El área del espacio controlada por el campo magnético de la Tierra se llama magnetosfera. Dentro de esta burbuja magnética gigante, los científicos han observado un campo eléctrico que se extiende desde la mañana hasta la tarde en la Tierra. Esta energía eléctrica a gran escala tiene una influencia importante en las perturbaciones geomagnéticas, incluidas las tormentas que pueden alterar los satélites y las comunicaciones.
Debido a que la energía eléctrica pasa de una carga positiva a una negativa, los científicos alguna vez supusieron que la magnetosfera estaba cargada positivamente por la mañana y negativamente por la noche. Sin embargo, mediciones satelitales recientes han anulado esa suposición de larga data, revelando que la distribución de carga real es lo opuesto a lo esperado.
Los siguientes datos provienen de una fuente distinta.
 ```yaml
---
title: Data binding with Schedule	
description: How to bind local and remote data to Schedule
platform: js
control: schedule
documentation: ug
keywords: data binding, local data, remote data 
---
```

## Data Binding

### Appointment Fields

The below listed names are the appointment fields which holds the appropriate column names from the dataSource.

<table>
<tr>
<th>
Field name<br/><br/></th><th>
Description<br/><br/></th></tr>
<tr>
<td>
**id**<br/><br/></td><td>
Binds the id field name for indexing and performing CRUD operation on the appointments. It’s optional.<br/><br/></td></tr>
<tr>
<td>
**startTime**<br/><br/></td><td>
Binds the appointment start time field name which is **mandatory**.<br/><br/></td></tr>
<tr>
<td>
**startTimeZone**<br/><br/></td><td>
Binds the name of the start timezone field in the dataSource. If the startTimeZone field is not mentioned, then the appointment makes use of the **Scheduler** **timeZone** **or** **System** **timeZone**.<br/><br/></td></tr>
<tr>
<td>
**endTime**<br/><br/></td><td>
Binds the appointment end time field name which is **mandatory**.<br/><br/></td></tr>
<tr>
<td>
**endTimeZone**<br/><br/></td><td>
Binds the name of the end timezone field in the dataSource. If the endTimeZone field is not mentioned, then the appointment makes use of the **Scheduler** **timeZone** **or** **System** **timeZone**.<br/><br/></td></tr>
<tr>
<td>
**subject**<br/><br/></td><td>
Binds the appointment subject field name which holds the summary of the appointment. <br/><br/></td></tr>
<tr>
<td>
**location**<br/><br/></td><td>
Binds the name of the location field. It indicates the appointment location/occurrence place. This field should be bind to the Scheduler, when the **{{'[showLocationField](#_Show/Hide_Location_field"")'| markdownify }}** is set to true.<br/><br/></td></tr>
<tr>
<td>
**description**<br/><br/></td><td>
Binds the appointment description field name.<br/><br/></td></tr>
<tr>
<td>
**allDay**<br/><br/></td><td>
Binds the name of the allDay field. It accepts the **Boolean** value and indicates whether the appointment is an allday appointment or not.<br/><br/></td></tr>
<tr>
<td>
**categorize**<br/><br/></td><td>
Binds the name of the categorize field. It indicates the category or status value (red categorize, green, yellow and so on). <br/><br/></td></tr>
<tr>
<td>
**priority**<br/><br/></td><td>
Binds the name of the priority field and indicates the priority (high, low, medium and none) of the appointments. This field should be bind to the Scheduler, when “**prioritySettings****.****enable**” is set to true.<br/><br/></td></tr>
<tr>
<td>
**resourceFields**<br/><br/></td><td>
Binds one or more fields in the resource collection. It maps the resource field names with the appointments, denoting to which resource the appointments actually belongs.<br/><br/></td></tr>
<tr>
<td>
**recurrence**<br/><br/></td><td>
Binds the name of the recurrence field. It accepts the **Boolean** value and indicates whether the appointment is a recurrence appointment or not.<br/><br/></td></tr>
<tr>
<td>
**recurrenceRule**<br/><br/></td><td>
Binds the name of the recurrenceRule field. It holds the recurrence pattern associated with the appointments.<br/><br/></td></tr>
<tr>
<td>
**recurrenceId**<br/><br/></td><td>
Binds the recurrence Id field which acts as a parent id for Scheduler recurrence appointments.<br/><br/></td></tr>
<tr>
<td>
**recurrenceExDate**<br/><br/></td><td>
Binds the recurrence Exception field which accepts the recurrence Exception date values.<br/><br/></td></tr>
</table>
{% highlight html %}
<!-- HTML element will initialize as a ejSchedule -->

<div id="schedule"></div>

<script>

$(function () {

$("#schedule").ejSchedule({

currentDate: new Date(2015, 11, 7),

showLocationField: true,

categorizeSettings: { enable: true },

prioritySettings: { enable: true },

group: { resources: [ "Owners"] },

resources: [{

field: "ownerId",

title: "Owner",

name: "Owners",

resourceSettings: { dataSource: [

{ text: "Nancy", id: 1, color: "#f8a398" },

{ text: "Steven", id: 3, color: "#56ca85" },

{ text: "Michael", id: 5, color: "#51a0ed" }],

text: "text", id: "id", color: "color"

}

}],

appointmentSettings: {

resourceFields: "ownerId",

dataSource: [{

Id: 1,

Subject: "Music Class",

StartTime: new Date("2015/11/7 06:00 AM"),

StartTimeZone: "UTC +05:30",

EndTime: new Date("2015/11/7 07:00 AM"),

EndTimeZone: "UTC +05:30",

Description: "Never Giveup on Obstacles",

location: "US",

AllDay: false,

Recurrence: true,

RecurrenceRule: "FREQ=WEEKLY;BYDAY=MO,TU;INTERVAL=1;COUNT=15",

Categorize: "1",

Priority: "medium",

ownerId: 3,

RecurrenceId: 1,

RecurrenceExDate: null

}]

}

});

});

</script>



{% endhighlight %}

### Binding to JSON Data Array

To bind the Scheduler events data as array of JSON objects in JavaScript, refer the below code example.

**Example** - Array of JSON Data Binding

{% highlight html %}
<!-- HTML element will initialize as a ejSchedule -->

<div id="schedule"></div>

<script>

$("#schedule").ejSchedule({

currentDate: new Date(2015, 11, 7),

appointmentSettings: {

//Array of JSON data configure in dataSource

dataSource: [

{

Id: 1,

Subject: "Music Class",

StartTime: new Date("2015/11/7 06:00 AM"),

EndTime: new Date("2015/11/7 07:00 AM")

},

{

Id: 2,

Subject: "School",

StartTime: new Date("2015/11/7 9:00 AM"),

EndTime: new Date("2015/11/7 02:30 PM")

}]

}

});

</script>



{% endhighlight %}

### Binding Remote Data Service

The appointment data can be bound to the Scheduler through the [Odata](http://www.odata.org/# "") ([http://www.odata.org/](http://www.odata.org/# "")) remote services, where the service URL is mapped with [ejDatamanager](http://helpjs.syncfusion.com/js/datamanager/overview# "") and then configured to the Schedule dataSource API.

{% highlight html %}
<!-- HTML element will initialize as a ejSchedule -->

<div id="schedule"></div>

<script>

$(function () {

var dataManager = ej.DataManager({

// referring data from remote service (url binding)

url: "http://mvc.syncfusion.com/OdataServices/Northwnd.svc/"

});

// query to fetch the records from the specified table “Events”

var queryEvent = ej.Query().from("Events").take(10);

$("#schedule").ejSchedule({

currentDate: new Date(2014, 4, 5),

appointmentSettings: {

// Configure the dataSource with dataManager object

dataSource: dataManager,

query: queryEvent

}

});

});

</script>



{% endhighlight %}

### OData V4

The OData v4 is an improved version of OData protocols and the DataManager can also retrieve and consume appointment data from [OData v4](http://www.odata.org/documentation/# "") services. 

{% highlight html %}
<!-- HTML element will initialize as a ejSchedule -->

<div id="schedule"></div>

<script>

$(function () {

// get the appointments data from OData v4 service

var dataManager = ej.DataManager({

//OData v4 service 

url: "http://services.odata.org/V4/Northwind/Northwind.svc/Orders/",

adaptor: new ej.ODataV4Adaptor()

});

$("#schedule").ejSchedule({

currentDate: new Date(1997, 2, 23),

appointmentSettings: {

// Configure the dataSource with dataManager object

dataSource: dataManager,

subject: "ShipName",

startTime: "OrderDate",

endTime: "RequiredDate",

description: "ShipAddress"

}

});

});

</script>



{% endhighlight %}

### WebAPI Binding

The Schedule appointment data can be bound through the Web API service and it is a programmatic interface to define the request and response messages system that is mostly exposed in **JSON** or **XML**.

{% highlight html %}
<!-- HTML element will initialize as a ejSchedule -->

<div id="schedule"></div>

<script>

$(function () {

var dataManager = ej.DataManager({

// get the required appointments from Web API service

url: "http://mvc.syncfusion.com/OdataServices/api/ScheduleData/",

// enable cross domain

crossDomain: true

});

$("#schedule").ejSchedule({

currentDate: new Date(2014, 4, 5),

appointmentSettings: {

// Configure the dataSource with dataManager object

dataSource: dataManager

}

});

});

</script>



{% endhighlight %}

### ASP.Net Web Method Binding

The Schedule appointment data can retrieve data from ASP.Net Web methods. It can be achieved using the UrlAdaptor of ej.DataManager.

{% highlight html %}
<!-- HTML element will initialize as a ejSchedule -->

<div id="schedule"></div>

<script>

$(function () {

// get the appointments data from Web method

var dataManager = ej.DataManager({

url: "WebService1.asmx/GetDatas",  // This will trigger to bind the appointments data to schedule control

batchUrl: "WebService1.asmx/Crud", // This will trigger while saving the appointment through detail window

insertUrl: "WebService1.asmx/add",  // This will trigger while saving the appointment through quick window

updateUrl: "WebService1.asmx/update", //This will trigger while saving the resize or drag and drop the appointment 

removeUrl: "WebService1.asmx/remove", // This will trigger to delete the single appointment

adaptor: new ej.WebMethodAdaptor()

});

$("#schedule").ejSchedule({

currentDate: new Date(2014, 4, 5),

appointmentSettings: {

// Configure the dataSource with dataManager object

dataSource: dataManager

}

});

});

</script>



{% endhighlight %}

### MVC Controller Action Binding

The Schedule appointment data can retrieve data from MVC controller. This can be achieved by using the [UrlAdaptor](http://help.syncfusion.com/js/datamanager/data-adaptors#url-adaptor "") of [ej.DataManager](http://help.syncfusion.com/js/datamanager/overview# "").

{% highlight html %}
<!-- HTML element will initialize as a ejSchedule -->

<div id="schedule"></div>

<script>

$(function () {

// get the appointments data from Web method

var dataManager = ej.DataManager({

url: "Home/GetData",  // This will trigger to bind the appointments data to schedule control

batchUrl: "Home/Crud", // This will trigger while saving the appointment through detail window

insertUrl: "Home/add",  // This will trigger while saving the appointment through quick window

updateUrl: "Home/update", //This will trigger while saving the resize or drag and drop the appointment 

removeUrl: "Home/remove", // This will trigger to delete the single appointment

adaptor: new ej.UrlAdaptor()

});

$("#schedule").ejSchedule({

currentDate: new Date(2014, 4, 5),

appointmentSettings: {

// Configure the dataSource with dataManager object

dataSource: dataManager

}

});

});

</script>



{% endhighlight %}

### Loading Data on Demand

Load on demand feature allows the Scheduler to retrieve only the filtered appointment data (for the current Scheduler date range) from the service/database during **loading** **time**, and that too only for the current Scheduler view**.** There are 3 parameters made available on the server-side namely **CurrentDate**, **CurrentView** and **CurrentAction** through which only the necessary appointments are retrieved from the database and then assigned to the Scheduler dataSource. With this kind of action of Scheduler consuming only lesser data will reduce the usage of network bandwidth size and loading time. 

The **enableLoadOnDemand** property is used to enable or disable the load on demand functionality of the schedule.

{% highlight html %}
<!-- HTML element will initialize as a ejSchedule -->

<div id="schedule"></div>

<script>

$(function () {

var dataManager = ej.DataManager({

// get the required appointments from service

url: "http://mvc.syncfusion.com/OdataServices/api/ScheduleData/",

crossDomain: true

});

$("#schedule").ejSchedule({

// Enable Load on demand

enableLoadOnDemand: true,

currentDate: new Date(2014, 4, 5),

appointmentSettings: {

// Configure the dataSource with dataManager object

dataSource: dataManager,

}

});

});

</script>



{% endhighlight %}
Este sorprendente descubrimiento llevó a investigadores de la Universidad de Kyoto, la Universidad de Nagoya y la Universidad de Kyushu a reconsiderar cómo se forman y mantienen las propiedades eléctricas de la magnetosfera.
Para probar sus hipótesis, el equipo utilizó simulaciones magnetohidrodinámicas (MHD) a gran escala para recrear las condiciones en el espacio cercano a la Tierra. Su modelo incluía una corriente constante de viento solar de alta velocidad, una corriente constante de partículas cargadas emitidas por el Sol. Los resultados respaldan las observaciones satelitales recientes, que muestran que el lado matutino de la magnetosfera tiene una carga negativa, mientras que el lado opuesto es positivo, pero este patrón no se aplica en todas partes.
En las regiones polares, la polaridad de la carga coincide con la teoría tradicional. Sin embargo, más cerca del ecuador, el patrón se invierte en un área amplia, creando un sorprendente contraste entre las dos regiones.
Explica el misterio del movimiento del plasma.
“En la teoría convencional, la polaridad de la carga debería ser la misma en el plano ecuatorial y en la región polar. ¿Por qué, entonces, vemos polaridades opuestas entre estas regiones? En realidad, esto puede explicarse por el movimiento del plasma”, explica el autor correspondiente Yusuke Ebihara de la Universidad de Kioto.
Cuando la energía magnética del Sol ingresa al campo magnético de la Tierra, se mueve en el sentido de las agujas del reloj hacia el lado nocturno del planeta y se canaliza hacia los polos. Mientras tanto, las líneas del campo magnético de la Tierra van desde el hemisferio sur hasta el hemisferio norte, hacia arriba cerca del ecuador y hacia abajo cerca de los polos. Esta antiorientación entre el campo magnético y el flujo de plasma conduce a una inversión de la distribución de carga entre las regiones.
“Tanto la fuerza eléctrica como la distribución de carga son el resultado del movimiento del plasma, no la causa”, afirma Ibihara. Esta idea replantea cómo los científicos interpretan la actividad eléctrica en el entorno espacial cercano a la Tierra.
Amplias implicaciones para la ciencia planetaria
La convección del plasma (el flujo a gran escala de partículas cargadas dentro de la magnetosfera) impulsa muchos fenómenos espaciales dinámicos. Estudios recientes también sugieren que este movimiento afecta los cinturones de radiación de la Tierra, que son regiones llenas de partículas de alta energía que se mueven rápidamente.
Al dilucidar cómo el movimiento del plasma da forma a los campos eléctricos, esta investigación profundiza la comprensión del comportamiento del plasma espacial a gran escala. También arroja luz sobre procesos similares que ocurren en otros mundos magnetizados, incluidos Júpiter y Saturno, ampliando nuestra comprensión de cómo evolucionan los entornos planetarios en todo el Sistema Solar.